3. The presumption of soundness does not apply as it is not shown that the Veteran’s PTSD manifested during her service.
4. The Veteran is currently diagnosed with PTSD, major depressive disorder, gender identity disorder, and personality disorder.
5. In-service stressors, sufficient to support a diagnosis of PTSD, have been verified.

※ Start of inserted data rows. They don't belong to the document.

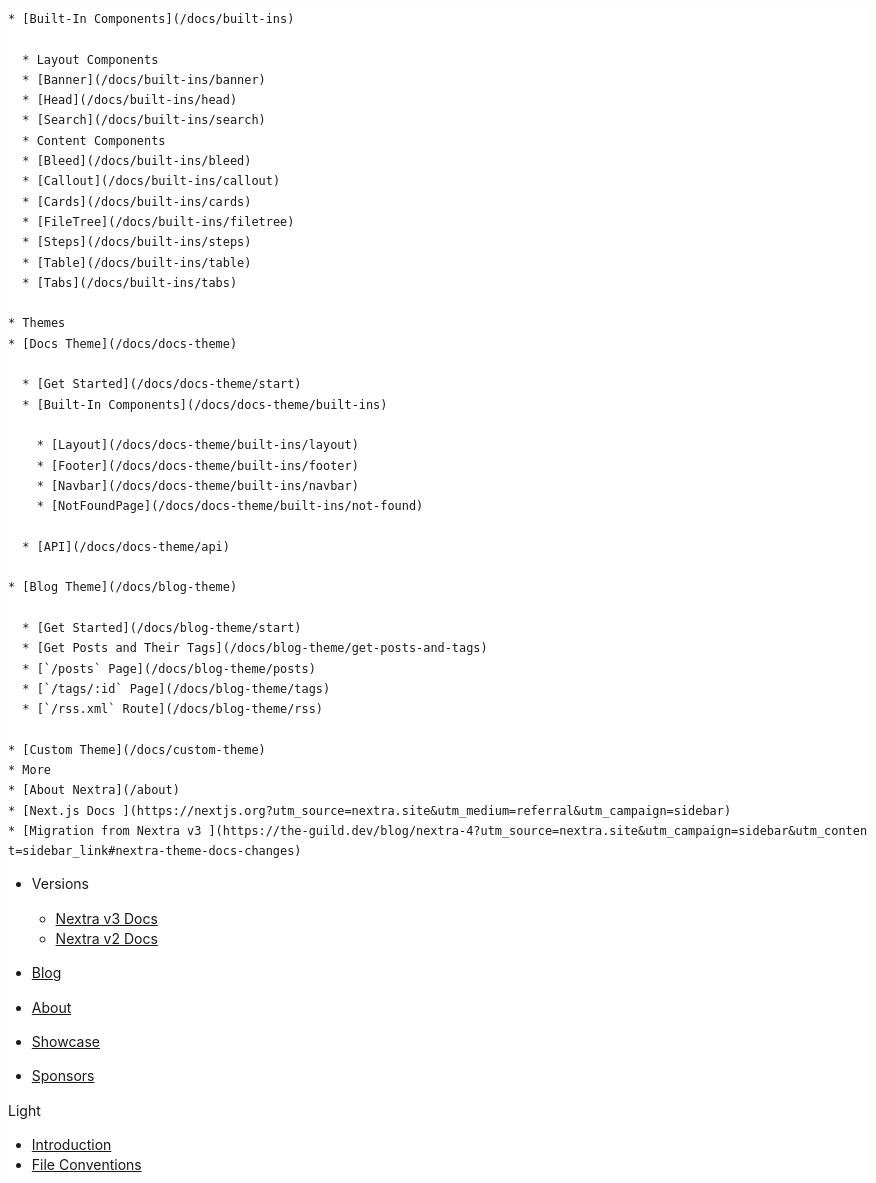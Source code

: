     * [Built-In Components](/docs/built-ins)

      * Layout Components
      * [Banner](/docs/built-ins/banner)
      * [Head](/docs/built-ins/head)
      * [Search](/docs/built-ins/search)
      * Content Components
      * [Bleed](/docs/built-ins/bleed)
      * [Callout](/docs/built-ins/callout)
      * [Cards](/docs/built-ins/cards)
      * [FileTree](/docs/built-ins/filetree)
      * [Steps](/docs/built-ins/steps)
      * [Table](/docs/built-ins/table)
      * [Tabs](/docs/built-ins/tabs)

    * Themes
    * [Docs Theme](/docs/docs-theme)

      * [Get Started](/docs/docs-theme/start)
      * [Built-In Components](/docs/docs-theme/built-ins)

        * [Layout](/docs/docs-theme/built-ins/layout)
        * [Footer](/docs/docs-theme/built-ins/footer)
        * [Navbar](/docs/docs-theme/built-ins/navbar)
        * [NotFoundPage](/docs/docs-theme/built-ins/not-found)

      * [API](/docs/docs-theme/api)

    * [Blog Theme](/docs/blog-theme)

      * [Get Started](/docs/blog-theme/start)
      * [Get Posts and Their Tags](/docs/blog-theme/get-posts-and-tags)
      * [`/posts` Page](/docs/blog-theme/posts)
      * [`/tags/:id` Page](/docs/blog-theme/tags)
      * [`/rss.xml` Route](/docs/blog-theme/rss)

    * [Custom Theme](/docs/custom-theme)
    * More
    * [About Nextra](/about)
    * [Next.js Docs ](https://nextjs.org?utm_source=nextra.site&utm_medium=referral&utm_campaign=sidebar)
    * [Migration from Nextra v3 ](https://the-guild.dev/blog/nextra-4?utm_source=nextra.site&utm_campaign=sidebar&utm_content=sidebar_link#nextra-theme-docs-changes)

  * Versions

    * [Nextra v3 Docs ](https://nextra-v2-7hslbun8z-shud.vercel.app)
    * [Nextra v2 Docs ](https://nextra-v2-oe0zrpzjp-shud.vercel.app)

  * [Blog](/blog)
  * [About](/about)
  * [Showcase](/showcase)
  * [Sponsors](/sponsors)

Light

  * [Introduction](/docs)
  * [File Conventions](/docs/file-conventions)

6. The Veteran’s currently diagnosed PTSD, major depressive disorder, gender identity disorder, and personality disorder did not begin during her military service, and are not otherwise related to service, to include as a result of her verified in-service stressor; the evidence similarly fails to establish that an Axis I acquired psychiatric disability was aggravated during her military service.
CONCLUSION OF LAW
The criteria for service connection for an acquired psychiatric disorder, to include PTSD, major depressive disorder, gender identity disorder, and personality disorder, have not been met. 38 U.S.C.A. §§ 1110, 1111, 1131, 5103, 5103A, 5107 (West 2002); 38 C.F.R. §§ 3.159, 3.303, 3.304 (2013).

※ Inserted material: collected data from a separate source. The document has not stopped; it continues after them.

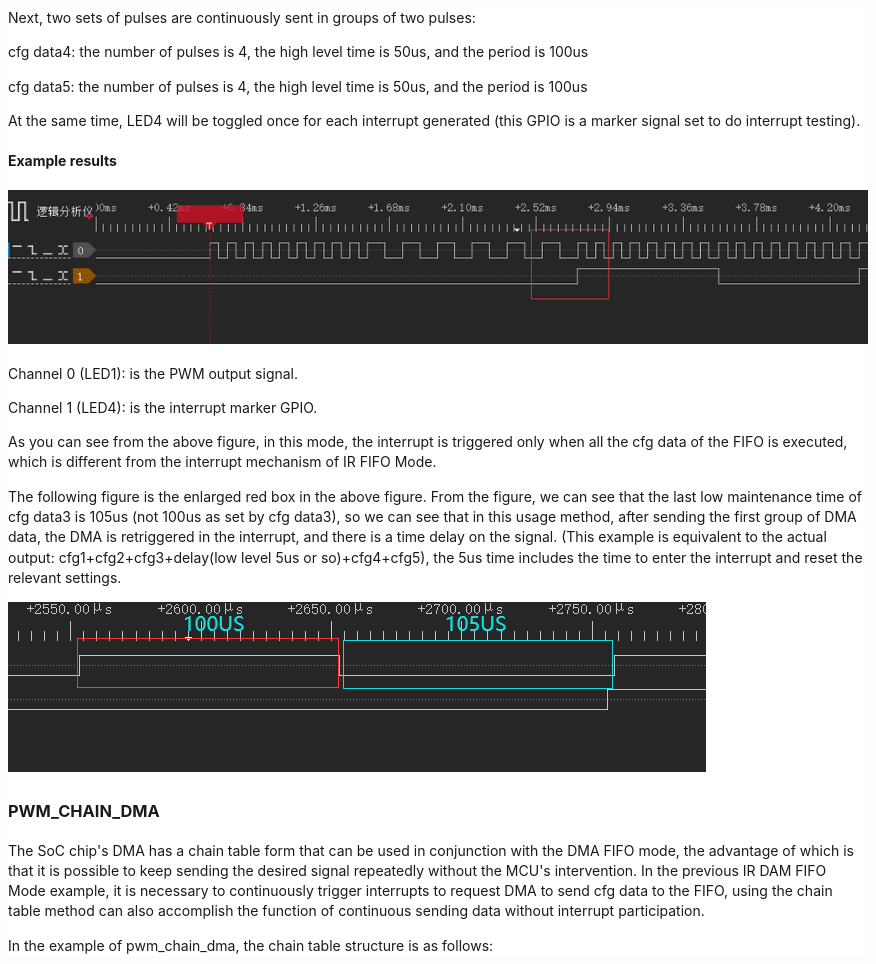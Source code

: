 Next, two sets of pulses are continuously sent in groups of two pulses:

cfg data4: the number of pulses is 4, the high level time is 50us, and the period is 100us

cfg data5: the number of pulses is 4, the high level time is 50us, and the period is 100us

At the same time, LED4 will be toggled once for each interrupt generated (this GPIO is a marker signal set to do interrupt testing).

#### Example results

![PWM_IR_FIFO_DMA example](pic/pwmirfifodmaexample.png "PWM_IR_FIFO_DMA example")

Channel 0 (LED1): is the PWM output signal.

Channel 1 (LED4): is the interrupt marker GPIO.

As you can see from the above figure, in this mode, the interrupt is triggered only when all the cfg data of the FIFO is executed, which is different from the interrupt mechanism of IR FIFO Mode.

The following figure is the enlarged red box in the above figure. From the figure, we can see that the last low maintenance time of cfg data3 is 105us (not 100us as set by cfg data3), so we can see that in this usage method, after sending the first group of DMA data, the DMA is retriggered in the interrupt, and there is a time delay on the signal. (This example is equivalent to the actual output: cfg1+cfg2+cfg3+delay(low level 5us or so)+cfg4+cfg5), the 5us time includes the time to enter the interrupt and reset the relevant settings.

![Zoom box of PWM_IR_FIFO_DMA example](pic/zoomboxofpwmirfifodmaexample.png "Zoom box of PWM_IR_FIFO_DMA example")

### PWM_CHAIN_DMA

The SoC chip's DMA has a chain table form that can be used in conjunction with the DMA FIFO mode, the advantage of which is that it is possible to keep sending the desired signal repeatedly without the MCU's intervention. In the previous IR DAM FIFO Mode example, it is necessary to continuously trigger interrupts to request DMA to send cfg data to the FIFO, using the chain table method can also accomplish the function of continuous sending data without interrupt participation.

In the example of pwm_chain_dma, the chain table structure is as follows:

REASONS AND BASES FOR FINDINGS AND CONCLUSION …
However, the question still remains whether the Veteran’s currently diagnosed PTSD is the result of an in-service stressor.

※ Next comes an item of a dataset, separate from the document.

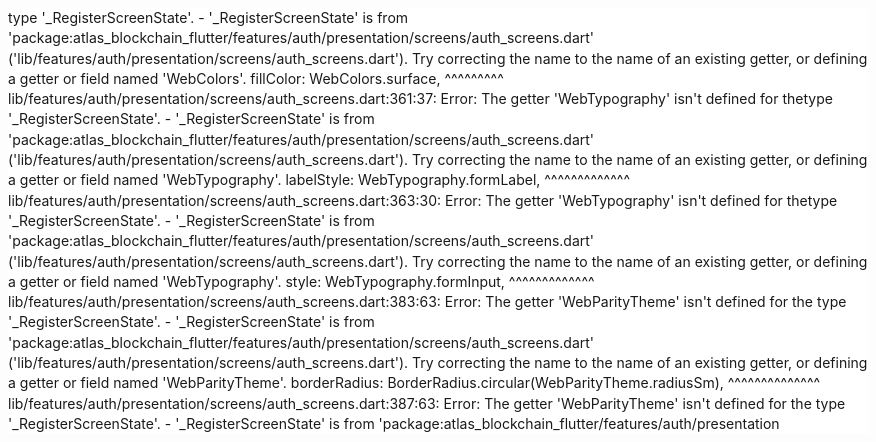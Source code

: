type '_RegisterScreenState'.                                                                                             - '_RegisterScreenState' is from                                                                                        'package:atlas_blockchain_flutter/features/auth/presentation/screens/auth_screens.dart'                                 ('lib/features/auth/presentation/screens/auth_screens.dart').                                                          Try correcting the name to the name of an existing getter, or defining a getter or field named 'WebColors'.                                     fillColor: WebColors.surface,                                                                                                      ^^^^^^^^^                                                                            lib/features/auth/presentation/screens/auth_screens.dart:361:37: Error: The getter 'WebTypography' isn't defined for thetype '_RegisterScreenState'.                                                                                             - '_RegisterScreenState' is from                                                                                        'package:atlas_blockchain_flutter/features/auth/presentation/screens/auth_screens.dart'                                 ('lib/features/auth/presentation/screens/auth_screens.dart').                                                          Try correcting the name to the name of an existing getter, or defining a getter or field named 'WebTypography'.                                 labelStyle: WebTypography.formLabel,                                                                                                ^^^^^^^^^^^^^                                                                       lib/features/auth/presentation/screens/auth_screens.dart:363:30: Error: The getter 'WebTypography' isn't defined for thetype '_RegisterScreenState'.                                                                                             - '_RegisterScreenState' is from                                                                                        'package:atlas_blockchain_flutter/features/auth/presentation/screens/auth_screens.dart'                                 ('lib/features/auth/presentation/screens/auth_screens.dart').                                                          Try correcting the name to the name of an existing getter, or defining a getter or field named 'WebTypography'.                               style: WebTypography.formInput,                                                                                                ^^^^^^^^^^^^^                                                                              lib/features/auth/presentation/screens/auth_screens.dart:383:63: Error: The getter 'WebParityTheme' isn't defined for   the type '_RegisterScreenState'.                                                                                         - '_RegisterScreenState' is from                                                                                        'package:atlas_blockchain_flutter/features/auth/presentation/screens/auth_screens.dart'                                 ('lib/features/auth/presentation/screens/auth_screens.dart').                                                          Try correcting the name to the name of an existing getter, or defining a getter or field named 'WebParityTheme'.                                  borderRadius: BorderRadius.circular(WebParityTheme.radiusSm),                                                                                               ^^^^^^^^^^^^^^                                            lib/features/auth/presentation/screens/auth_screens.dart:387:63: Error: The getter 'WebParityTheme' isn't defined for   the type '_RegisterScreenState'.                                                                                         - '_RegisterScreenState' is from                                                                                        'package:atlas_blockchain_flutter/features/auth/presentation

Weighing against the Veteran’s claim are service treatment records which are absent for any diagnosis for PTSD. …
… These pieces of evidence weigh heavily against a finding that the Veteran’s later diagnosed PTSD was incurred in or is otherwise related to her military service.
Further, in the June 2013 VA examination report, the examiner found that while the Veteran did have a repeated pattern of misconduct during service, it was a result of her personality disorder, and not PTSD. The Board finds the June 2013 VA medical opinion to be highly probative as the examiner conducted an in-depth review of the claims file, and provided a detailed rationale for all opinions rendered. See Prejean, 13 Vet. App. at 448-9. For these reasons, the Board finds that PTSD was not incurred in service and was not evidenced by the numerous outbursts and problems in service.
Also weighing against a finding of a link between the currently diagnosed PTSD and the in-service stressor events are the post-service treatment records. …
The Board has considered this argument, and concurs that an in-service stressor need not be the predominant (that is bulk or majority) cause of PTSD. …
The Board has also considered the Veteran’s statements purporting to relate her currently diagnosed PTSD to her verified in-service stressor event. Upon review of the evidence of record, the Board finds that the Veteran’s statements are not credible as they are inconsistent with, and outweighed by, other lay and medical evidence of record. Credibility can be generally evaluated by a showing of interest, bias or inconsistent statements; and the demeanor of the witness, facial plausibility of the testimony, and the consistency of the witness testimony are also factors that may be considered. Caluza v. Brown, 7 Vet. App. 498, 510-511 (1995). The Board emphasizes that the Court has recognized that personal interest to receive benefits may affect the credibility of the evidence. Cartright v. Derwinski, 2 Vet. App. 24, 25 (1991).
In this regard, the Board notes that the Veteran has made numerous inconsistent and contradictory statements regarding the nature, extent and severity of her psychiatric symptoms during the pendency of this appeal, revising her statements in an attempt to associate her current psychiatric problems to her time in service. …
… The fact that the Veteran would recognize that she had PTSD or at least some symptoms of PTSD in 2002, which she believed was related to service, but did not report any such symptoms as being related to service until some five years later – and more than two years after she initially sought psychiatric treatment – is not believable or credible.
For the reasons discussed above, the Board finds that the Veteran’s alleged symptoms regarding her service experiences are self-serving and are not credible. Moreover, after taking into account the Veteran’s reported history of symptomatology, the June 2013 VA examiner offered a probative medical opinion that the Veteran’s PTSD was due to her childhood abuse and death of her fiancée. Additionally, while the Veteran was treated by several other psychiatrists over the years, most of those reports indicate that her current psychiatric problems were related to her childhood abuse. The evidence does not demonstrate that any treating healthcare provider suggested that the Veteran’s current PTSD was incurred in or caused by her experiences in service.
Based on the evidence of record, both lay and medical, the Board finds that the weight of the evidence is against a finding of relationship between the Veteran’s currently diagnosed PTSD and her corroborated in-service stressor events. Accordingly, the Board finds that a preponderance of the evidence is against the Veteran’s claim for service connection for PTSD, and the claim must be denied. Because the preponderance of the evidence is against the claim, the benefit of the doubt doctrine is not for application. See 38 U.S.C.A. § 5107; 38 C.F.R. § 3.102.